Proliferation News 3/19/26
IN THIS ISSUE: Takeaways from intelligence officials’ testimony amid war with Iran, Trump’s Next Decision: Whether to Retrieve Iran’s Nuclear Fuel, Whatever the Risk, 'Projectile' hit 350 metres from Bushehr nuclear reactor - IAEA, War can't entirely eliminate Iran's nuclear program, the U.N. atomic energy chief says, Gabbard says Pakistan missiles a future threat to US, but experts push back, The Alternative to Obama’s Nuclear Deal Was War. Why Did Trump Tear It Up?
Takeaways from intelligence officials’ testimony amid war with Iran
Aaron Blake | CNN
Top Trump administration officials testified publicly Wednesday for the first time since the launch of the Iran war three weeks ago. Officials including Director of National Intelligence Tulsi Gabbard, CIA Director John Ratcliffe and FBI Director Kash Patel testified in front of the Senate Intelligence Committee, where they were pressed on the administration’s often-confusing and contradictory claims about the Iran war and the underlying intelligence. The testimony came a day after the director of the National Counterterrorism Center, Joe Kent, became the highest-profile Trump administration official to resign over the war. Kent did so while suggesting the administration had lied about Iran posing an imminent threat.
Trump’s Next Decision: Whether to Retrieve Iran’s Nuclear Fuel, Whatever the Risk
David E. Sanger | The New York Times
Repeatedly over the past two days, President Trump returned to his central argument for his decision to attack Iran, and to do it at this moment in history. Tehran was on the verge of getting a nuclear weapon, the president insists, and would use it first on Israel, then on the United States. ... In fact, listening to Mr. Trump in recent days is to hear a president debating whether to order the biggest Iran mission of all: to seize or destroy the near-bomb-grade nuclear material believed to be largely stored deep under a mountain in Isfahan. ... Mr. Trump told reporters on Tuesday that ground operations didn’t worry him. “I’m really not afraid of that,” he told reporters. “I’m really not afraid of anything.”

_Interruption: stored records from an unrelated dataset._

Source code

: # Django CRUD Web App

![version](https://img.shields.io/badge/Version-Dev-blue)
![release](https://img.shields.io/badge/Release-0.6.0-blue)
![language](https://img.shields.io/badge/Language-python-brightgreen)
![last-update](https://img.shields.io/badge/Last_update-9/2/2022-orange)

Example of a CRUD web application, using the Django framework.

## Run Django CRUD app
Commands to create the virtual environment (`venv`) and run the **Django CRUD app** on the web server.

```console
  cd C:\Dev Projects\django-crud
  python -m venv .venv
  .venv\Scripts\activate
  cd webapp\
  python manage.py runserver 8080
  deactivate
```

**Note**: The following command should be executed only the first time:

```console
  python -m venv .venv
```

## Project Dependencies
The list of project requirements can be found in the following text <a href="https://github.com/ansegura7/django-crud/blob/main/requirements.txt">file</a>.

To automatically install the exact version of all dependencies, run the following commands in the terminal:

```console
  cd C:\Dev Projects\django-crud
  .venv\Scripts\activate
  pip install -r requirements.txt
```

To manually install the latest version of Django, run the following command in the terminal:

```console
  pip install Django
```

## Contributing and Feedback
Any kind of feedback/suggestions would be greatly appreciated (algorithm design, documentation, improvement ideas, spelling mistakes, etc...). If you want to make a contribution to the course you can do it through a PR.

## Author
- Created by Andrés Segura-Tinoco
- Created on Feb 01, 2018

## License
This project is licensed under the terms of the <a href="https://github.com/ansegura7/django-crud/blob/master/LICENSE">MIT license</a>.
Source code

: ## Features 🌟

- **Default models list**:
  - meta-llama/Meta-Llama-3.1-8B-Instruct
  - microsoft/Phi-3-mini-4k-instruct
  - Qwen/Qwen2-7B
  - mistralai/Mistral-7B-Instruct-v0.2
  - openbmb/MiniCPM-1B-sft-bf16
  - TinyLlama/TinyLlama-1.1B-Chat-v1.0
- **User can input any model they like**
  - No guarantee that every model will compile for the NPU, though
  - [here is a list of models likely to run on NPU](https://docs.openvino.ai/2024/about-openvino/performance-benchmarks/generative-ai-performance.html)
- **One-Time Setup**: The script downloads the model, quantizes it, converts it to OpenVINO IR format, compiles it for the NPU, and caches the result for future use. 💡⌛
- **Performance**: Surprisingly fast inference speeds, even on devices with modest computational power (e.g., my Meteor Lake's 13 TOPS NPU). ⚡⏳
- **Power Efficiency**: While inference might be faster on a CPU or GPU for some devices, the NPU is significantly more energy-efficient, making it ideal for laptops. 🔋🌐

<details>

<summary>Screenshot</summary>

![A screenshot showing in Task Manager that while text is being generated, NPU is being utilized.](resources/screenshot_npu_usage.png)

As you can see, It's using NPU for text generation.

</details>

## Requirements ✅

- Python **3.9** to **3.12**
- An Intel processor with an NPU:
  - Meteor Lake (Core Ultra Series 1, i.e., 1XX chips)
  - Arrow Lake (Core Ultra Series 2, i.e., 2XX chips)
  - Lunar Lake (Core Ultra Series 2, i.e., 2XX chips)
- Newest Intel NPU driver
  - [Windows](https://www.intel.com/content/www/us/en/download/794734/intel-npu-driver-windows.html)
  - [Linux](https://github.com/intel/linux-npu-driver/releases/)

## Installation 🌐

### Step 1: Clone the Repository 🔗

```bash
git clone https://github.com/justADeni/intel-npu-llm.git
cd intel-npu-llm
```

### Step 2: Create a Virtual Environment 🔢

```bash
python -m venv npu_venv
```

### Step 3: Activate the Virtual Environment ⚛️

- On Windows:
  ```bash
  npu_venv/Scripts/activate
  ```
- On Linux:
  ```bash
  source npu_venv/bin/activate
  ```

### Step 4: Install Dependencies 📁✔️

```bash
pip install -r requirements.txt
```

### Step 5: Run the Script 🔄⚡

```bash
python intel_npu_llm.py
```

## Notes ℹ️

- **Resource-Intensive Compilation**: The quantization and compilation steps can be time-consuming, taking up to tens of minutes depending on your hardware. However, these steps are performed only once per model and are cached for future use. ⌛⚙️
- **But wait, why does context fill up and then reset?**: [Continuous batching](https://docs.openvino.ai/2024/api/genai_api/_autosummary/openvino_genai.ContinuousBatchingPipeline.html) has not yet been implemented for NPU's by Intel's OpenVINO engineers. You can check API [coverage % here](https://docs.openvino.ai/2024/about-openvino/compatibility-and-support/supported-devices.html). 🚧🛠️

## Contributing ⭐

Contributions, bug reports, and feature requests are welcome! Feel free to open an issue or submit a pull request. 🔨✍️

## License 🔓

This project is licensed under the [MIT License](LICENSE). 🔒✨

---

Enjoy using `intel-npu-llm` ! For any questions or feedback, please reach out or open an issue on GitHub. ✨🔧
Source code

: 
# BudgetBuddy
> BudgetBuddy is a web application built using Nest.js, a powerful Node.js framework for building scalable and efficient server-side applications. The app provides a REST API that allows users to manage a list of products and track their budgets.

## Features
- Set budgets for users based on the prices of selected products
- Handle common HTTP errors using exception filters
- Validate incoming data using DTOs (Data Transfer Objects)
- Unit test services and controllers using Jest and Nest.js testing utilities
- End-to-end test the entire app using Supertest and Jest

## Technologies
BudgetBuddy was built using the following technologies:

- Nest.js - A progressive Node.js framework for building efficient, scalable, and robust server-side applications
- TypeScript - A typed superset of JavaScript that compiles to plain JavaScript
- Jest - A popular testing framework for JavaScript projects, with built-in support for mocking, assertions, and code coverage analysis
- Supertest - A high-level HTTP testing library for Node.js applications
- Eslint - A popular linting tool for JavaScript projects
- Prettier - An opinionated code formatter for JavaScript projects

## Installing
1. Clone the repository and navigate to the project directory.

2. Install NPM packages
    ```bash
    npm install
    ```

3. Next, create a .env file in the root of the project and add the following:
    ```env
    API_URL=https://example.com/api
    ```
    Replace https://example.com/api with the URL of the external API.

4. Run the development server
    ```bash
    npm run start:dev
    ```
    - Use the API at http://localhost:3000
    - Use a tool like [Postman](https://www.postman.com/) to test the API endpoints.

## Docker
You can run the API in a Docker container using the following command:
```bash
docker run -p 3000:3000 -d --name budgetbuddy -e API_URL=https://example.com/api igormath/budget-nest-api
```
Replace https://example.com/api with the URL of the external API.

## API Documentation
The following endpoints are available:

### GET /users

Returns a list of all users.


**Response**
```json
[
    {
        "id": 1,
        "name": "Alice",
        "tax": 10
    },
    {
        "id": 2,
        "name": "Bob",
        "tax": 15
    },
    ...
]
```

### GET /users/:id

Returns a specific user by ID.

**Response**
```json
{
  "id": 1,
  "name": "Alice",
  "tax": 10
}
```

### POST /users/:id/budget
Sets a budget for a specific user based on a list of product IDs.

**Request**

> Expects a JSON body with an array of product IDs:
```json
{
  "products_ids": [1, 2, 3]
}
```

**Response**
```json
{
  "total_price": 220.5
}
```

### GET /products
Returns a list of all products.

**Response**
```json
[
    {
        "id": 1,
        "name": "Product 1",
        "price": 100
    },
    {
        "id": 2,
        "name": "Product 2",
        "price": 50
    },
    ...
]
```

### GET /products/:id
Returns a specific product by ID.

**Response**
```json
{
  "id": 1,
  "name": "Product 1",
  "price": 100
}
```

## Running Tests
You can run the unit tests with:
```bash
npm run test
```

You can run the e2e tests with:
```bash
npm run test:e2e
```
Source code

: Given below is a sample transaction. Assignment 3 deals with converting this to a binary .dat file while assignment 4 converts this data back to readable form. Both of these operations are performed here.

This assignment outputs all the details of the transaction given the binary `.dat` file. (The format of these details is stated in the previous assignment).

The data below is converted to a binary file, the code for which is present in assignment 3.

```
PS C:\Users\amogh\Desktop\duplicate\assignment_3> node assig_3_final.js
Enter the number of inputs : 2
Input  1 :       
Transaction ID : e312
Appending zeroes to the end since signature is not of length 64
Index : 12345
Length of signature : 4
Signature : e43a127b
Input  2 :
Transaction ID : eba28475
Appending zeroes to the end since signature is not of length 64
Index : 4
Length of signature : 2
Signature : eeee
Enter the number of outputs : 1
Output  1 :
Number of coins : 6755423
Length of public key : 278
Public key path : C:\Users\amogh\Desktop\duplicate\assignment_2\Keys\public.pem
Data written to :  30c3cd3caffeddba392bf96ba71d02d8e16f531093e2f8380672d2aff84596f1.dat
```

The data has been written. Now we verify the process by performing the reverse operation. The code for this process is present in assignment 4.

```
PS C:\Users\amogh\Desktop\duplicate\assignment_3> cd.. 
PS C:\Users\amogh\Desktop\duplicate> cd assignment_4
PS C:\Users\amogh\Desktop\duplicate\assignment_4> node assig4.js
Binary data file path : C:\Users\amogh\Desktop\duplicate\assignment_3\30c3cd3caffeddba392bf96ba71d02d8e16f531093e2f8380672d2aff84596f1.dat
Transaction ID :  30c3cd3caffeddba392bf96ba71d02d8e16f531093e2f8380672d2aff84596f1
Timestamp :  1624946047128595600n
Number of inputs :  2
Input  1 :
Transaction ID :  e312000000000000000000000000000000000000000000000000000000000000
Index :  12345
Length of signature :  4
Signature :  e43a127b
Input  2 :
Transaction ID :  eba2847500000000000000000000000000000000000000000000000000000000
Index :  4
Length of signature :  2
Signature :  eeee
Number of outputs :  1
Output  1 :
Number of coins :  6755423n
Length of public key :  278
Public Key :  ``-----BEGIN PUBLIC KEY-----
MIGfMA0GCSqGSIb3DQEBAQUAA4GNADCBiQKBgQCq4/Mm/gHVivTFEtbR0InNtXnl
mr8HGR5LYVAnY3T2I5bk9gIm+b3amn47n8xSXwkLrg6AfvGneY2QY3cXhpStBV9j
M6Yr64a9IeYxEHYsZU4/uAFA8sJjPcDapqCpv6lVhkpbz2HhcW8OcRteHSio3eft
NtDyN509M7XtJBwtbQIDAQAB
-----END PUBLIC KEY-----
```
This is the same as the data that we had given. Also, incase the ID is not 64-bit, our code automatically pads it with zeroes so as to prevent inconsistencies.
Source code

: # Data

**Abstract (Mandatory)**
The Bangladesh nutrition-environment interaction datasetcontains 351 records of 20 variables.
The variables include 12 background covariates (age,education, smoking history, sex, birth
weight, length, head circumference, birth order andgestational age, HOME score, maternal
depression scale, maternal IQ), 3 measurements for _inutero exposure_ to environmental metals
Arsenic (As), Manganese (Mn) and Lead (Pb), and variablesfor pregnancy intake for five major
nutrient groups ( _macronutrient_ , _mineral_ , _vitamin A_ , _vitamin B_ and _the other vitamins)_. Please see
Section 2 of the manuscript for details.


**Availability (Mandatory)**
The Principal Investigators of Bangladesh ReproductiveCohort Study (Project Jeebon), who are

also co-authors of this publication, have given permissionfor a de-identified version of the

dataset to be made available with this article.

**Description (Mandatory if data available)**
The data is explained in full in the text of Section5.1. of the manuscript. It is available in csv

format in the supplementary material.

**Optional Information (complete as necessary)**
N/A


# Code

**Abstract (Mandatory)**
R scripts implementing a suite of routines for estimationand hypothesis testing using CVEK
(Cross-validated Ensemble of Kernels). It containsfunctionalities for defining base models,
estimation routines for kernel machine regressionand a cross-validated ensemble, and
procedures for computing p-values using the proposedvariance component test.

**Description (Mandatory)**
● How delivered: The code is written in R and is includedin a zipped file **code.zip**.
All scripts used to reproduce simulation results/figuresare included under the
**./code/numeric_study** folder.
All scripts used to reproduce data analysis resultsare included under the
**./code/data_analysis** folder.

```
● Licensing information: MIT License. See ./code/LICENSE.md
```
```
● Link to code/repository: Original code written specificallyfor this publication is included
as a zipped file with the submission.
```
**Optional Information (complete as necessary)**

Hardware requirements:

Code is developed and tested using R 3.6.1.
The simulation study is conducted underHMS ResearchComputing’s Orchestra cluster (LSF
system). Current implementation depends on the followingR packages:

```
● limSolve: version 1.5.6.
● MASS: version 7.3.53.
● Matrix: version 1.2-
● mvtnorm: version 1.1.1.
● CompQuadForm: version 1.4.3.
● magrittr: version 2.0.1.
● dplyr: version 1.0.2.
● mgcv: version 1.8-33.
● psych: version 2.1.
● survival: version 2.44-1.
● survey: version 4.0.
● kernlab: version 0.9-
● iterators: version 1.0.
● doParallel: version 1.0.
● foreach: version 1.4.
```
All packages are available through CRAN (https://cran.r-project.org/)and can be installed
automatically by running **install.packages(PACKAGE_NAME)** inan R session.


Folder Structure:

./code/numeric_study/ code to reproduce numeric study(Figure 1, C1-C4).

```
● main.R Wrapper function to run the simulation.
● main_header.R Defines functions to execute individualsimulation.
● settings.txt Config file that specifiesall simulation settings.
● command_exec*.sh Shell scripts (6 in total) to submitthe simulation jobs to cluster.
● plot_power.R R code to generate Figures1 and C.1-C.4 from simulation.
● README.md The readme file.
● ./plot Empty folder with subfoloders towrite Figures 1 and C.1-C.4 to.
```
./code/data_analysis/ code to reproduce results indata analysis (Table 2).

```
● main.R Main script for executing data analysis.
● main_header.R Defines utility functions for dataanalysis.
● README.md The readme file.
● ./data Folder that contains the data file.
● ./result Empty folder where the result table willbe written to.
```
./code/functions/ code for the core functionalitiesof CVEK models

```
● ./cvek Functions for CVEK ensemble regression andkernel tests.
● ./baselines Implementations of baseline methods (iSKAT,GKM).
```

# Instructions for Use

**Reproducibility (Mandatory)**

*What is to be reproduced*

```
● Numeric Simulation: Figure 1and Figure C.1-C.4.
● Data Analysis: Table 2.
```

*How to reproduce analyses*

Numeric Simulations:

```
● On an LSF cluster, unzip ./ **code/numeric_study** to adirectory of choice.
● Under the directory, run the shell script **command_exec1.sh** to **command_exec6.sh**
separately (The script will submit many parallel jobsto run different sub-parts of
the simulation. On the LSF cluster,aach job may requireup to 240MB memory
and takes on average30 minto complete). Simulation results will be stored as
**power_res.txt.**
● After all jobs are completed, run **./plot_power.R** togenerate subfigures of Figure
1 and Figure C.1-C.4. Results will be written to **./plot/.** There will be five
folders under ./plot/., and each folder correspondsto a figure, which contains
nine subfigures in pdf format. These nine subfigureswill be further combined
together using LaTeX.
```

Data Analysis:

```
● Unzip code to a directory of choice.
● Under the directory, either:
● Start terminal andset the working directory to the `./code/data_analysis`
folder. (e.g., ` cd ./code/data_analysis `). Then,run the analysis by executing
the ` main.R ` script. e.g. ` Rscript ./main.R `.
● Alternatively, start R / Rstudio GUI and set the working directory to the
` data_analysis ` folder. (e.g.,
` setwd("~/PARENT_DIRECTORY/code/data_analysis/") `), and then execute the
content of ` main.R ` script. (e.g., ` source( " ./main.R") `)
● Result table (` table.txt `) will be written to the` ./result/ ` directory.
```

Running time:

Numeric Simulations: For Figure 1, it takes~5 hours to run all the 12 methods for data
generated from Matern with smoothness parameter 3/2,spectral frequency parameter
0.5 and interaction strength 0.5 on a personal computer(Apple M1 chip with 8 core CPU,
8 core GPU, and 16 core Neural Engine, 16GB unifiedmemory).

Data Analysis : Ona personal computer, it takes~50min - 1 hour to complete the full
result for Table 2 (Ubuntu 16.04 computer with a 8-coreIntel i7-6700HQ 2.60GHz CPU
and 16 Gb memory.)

What to know about Iran’s Bushehr nuclear power plant after report of projectile hitting its complex
Jon Gambrell | Associated Press
Iran and Russia both allege that a projectile struck the grounds of the Bushehr nuclear power plant in the Islamic Republic, raising the specter of a radiological incident as Tehran’s war with Israel and the United States rages. And though no release of nuclear material was reported following the incident on Tuesday evening, it again underlines a longtime worry of Iran’s neighbors — that the power plant on the shores of the Persian Gulf could be hit by either an attack or a natural disaster such as an earthquake. ... Rafael Mariano Grossi, the head of the IAEA, told journalists in Washington that the damage at Bushehr appeared to have been done by a drone and “doesn’t seem to be very significant.” “At the same time, any attack on any nuclear facility should always be avoided,” he added.
War can't entirely eliminate Iran's nuclear program, the U.N. atomic energy chief says chief says
NPR
Rafael Mariano Grossi, director-general of the International Atomic Energy Agency, says he believes some part of Iran's nuclear program will remain, even after the heavy damage done by U.S. and Israeli military strikes. "Of course, there is an enormous degradation of the physical facilities," Grossi told NPR's Geoff Brumfiel on Wednesday. "But most probably, at the end of this [military conflict], the material will still be there and the enrichment capacities will be there, perhaps some infrastructure will still be there."
Gabbard says Pakistan missiles a future threat to US, but experts push back
Abid Hussain | Al Jazeera
The United States’s top intelligence official has placed Pakistan alongside Russia, China, North Korea and Iran as a country whose advancing missile capabilities could eventually put US territory within reach. Presenting the 2026 Annual Threat Assessment before the Senate Intelligence Committee on Wednesday, Director of National Intelligence Tulsi Gabbard said the five countries were “researching and developing an array of novel, advanced or traditional missile delivery systems with nuclear and conventional payloads, that put our homeland within range.”
The Alternative to Obama’s Nuclear Deal Was War. Why Did Trump Tear It Up?
Suzanne Maloney | The New York Times
In announcing attacks on Iran on Feb. 28, President Trump declared that Tehran had “rejected every opportunity to renounce their nuclear ambitions, and we can’t take it anymore.” A few days later he said, “If we didn’t hit within two weeks they would’ve had a nuclear weapon.” Mr. Trump’s timeline is greatly exaggerated, but it’s clear that the nuclear threat looms large in his shifting justifications for the attacks. His statements are also a reminder that he tore up the deal that was designed to prevent a war over Iran’s nuclear program. ... Opponents and supporters of the nuclear deal agreed on at least one thing: that the alternative was war.